Italia
Lettera a un Paese che oggi sciopera
Oggi l’Italia si ferma e rinuncia a una giornata di salario. Non per comodo, ma per dignità. Non è un fine settimana anticipato: è un taglio che brucia. Chi sciopera perde denaro, chi governa perde la misura del Paese. E nessuno restituisce il resto.

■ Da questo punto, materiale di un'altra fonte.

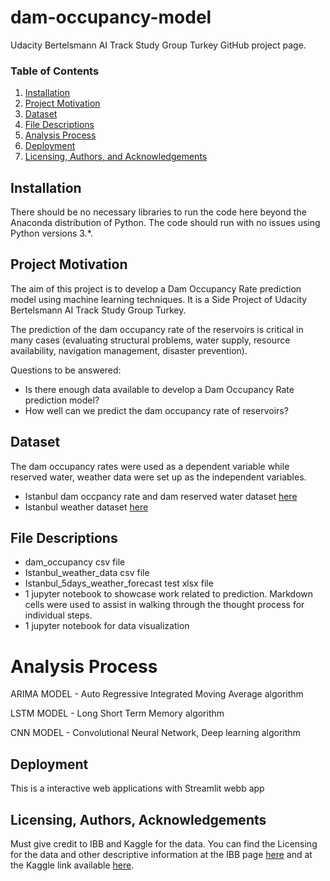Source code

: # dam-occupancy-model
Udacity Bertelsmann AI Track Study Group Turkey GitHub project page.

### Table of Contents

1. [Installation](#installation)
2. [Project Motivation](#motivation)
3. [Dataset](#dataset)
4. [File Descriptions](#files)
5. [Analysis Process](#process)
6. [Deployment](#deployment)
7. [Licensing, Authors, and Acknowledgements](#licensing)


## Installation <a name="installation"></a>

There should be no necessary libraries to run the code here beyond the Anaconda distribution of Python. The code should run with no issues using Python versions 3.*.


## Project Motivation<a name="motivation"></a>

The aim of this project is to develop a Dam Occupancy Rate prediction model using machine learning techniques. It is a Side Project of Udacity Bertelsmann AI Track Study Group Turkey. 

The prediction of the dam occupancy rate of the reservoirs is critical in many cases (evaluating structural problems, water supply, resource availability, navigation management, disaster prevention). 

Questions to be answered:
- Is there enough data available to develop a Dam Occupancy Rate prediction model?
- How well can we predict the dam occupancy rate of reservoirs?


## Dataset<a name="dataset"></a>

The dam occupancy rates were used as a dependent variable while reserved water, weather data were set up as the independent variables.
 
- Istanbul dam occpancy rate and dam reserved water dataset [here](https://data.ibb.gov.tr/tr/dataset/istanbul-dam-occupany-rates-data/resource/b68cbdb0-9bf5-474c-91c4-9256c07c4bdf)
- Istanbul weather dataset [here](https://www.kaggle.com/vonline9/weather-istanbul-data-20092019)


## File Descriptions <a name="files"></a>

- dam_occupancy csv file
- Istanbul_weather_data csv file
- Istanbul_5days_weather_forecast test xlsx file
- 1 jupyter notebook to showcase work related to prediction. Markdown cells were used to assist in walking through the thought process for individual steps.  
- 1 jupyter notebook for data visualization


# Analysis Process <a name="process"></a>

ARIMA MODEL - Auto Regressive Integrated Moving Average algorithm

LSTM MODEL - Long Short Term Memory algorithm

CNN MODEL - Convolutional Neural Network, Deep learning algorithm


## Deployment<a name="deployment"></a>


This is a interactive web applications with Streamlit webb app


## Licensing, Authors, Acknowledgements<a name="licensing"></a>

Must give credit to IBB and Kaggle for the data. You can find the Licensing for the data and other descriptive information at the IBB page [here](https://data.ibb.gov.tr/en/license) and at the Kaggle link available [here](https://www.kaggle.com/vonline9/weather-istanbul-data-20092019).
 

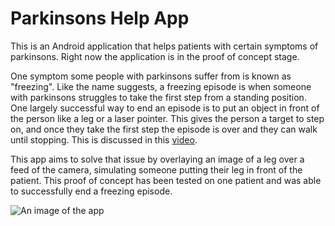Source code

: # Parkinsons Help App

This is an Android application that helps patients with certain symptoms of parkinsons. Right now the application is in the proof of concept stage.

One symptom some people with parkinsons suffer from is known as "freezing". Like the name suggests, a freezing episode is when someone with parkinsons struggles to take the first step from a standing position. One largely successful way to end an episode is to put an object in front of the person like a leg or a laser pointer. This gives the person a target to step on, and once they take the first step the episode is over and they can walk until stopping. This is discussed in this [video](https://youtu.be/VwUoAMAis1g?t=156).

This app aims to solve that issue by overlaying an image of a leg over a feed of the camera, simulating someone putting their leg in front of the patient. This proof of concept has been tested on one patient and was able to successfully end a freezing episode.

![An image of the app](https://lh3.googleusercontent.com/l9s0s1b2H_gFLKSRshoPBrvUe_eZegRj0I8JTpqljeVCVqngvPb_erux4KKCTd7JkXRGVwD0o-CI98lUIwyPi7omcsc7Qjii-t_a1vn7JDqmhQvRdOqUcmKLTQhFIwNflpFe-TDqMCNjYeaNDw_6Ov9hNpa75tblLLURVtwhvOVp7_8gJ9hV-e5EXiEBVWG9-LQm-nenvZiu1uUl5wL3sSXCKTj7HNc9-Q4Pf6QtXI4ewVwKfcQ0IqCQUgoeHuLe1PNNjxJ3BiFDJUPJOKKvH8L2xMWIxtgFHgAAc8HDSkzBhDwyaq_D2O4jF1SkFDRSkpbjcQ1h5C3nB35EV2VtEYzEmRV2Na_ZNGvv3XbjVLn7M7UB5FxSpjda9HnLgCOq5NWSiDmbtqOOHxAYbVwJbjzkxeB-a4ueSte-00GAZ2KYS1Lr1ISC5ZVbNN5_OH7NFFdxjmRBhN1i6Ck5KAlsc14BD917ANYXh2uKTFOmhuV_I0yDmWLoYBirke-4O6HMSvYEInpVZCWAmM0drEGupFNllzHvkVjJr3TPsOMeusV6vpPmnAjRbyLs1NPR65AdsivII8JpqbO8LD7nDMxb6PN9R_hf66RlHyCOV6PCAVJSvJS5TXQ3ku0KiXGdsPohG0Hq4ofJ4FwCmCPHe8AofxHbzw=w451-h927-no "An image of the app")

Italia, oggi ti guardo mentre ti fermi. Capisco che non sei più il Paese che ingoia tutto. Sei il Paese che finalmente dice basta. Non con la voce. Con il portafoglio. Chi sciopera perde soldi. Quindi evitatevi il sogghigno, perché siamo nel fine settimana. Queste persone non vanno a sciare in anticipo di un giorno. Non fanno il week end lungo per lo shopping compulsivo. Si tolgono denaro. Si privano di una giornata di lavoro. E non è festa. E non è pagata. E nessuno restituisce. “Scusi, manca il resto signore”. Lo sciopero non è un privilegio. È un taglio. Un colpo. Una rinuncia. È un modo per dire che così non si può andare avanti. Non è romanticismo. È resistenza quotidiana. E la quotidianità fa più male delle ideologie. Chi governa parla di ordine. Come se l’ordine bastasse a riempire il frigorifero. Chi sta all’opposizione parla di partecipazione. Come se bastasse una parola per proteggere chi oggi si ferma. Nessuno dice la verità. Nessuno dice che nelle scuole, negli autobus, negli ospedali, nelle cooperative sociali, nelle pulizie, nei servizi educativi, ci sono persone che tengono in piedi il Paese per stipendi che sembrano mance. Nessuno dice che chi assiste un anziano, chi cambia un pannolone, chi guida un mezzo pubblico, chi insegna in classi impossibili, oggi rinuncia a una giornata di paga pur di dire basta. Nessuno dice che il problema non è ideologico. È materiale. Tangibile. È il conto corrente che non regge. È il carrello che cambia prezzo ogni settimana. È la benzina che sembra una tassa emotiva. E allora la domanda non è perché scioperi. È perché non ti ribelli. È perché continui a stare in piedi in un Paese che ti vuole sempre disponibile, sempre muto, sempre riconoscente. Tu oggi ti fermi. E fai paura. Non perché sei violento. Perché sei vero. E la verità fa saltare le narrative. La politica ama le slide. Ama le conferenze. Ama il futuro raccontato come se fosse un film. Non ama chi glielo rompe. Tu oggi lo rompi. Ti rifiuti di essere ingoiato. Ti rifiuti di essere il numero duecentoventisette dopo la virgola. Ti rifiuti di essere l’ingranaggio muto di una macchina che non vede la tua faccia. Oggi non lavori. Non per comodità. Per dignità. E la dignità costa. Brucia. Toglie. Ma salva. Oggi tu scioperi. E non chiedi scusa a nessuno. — 𝐅.𝐂.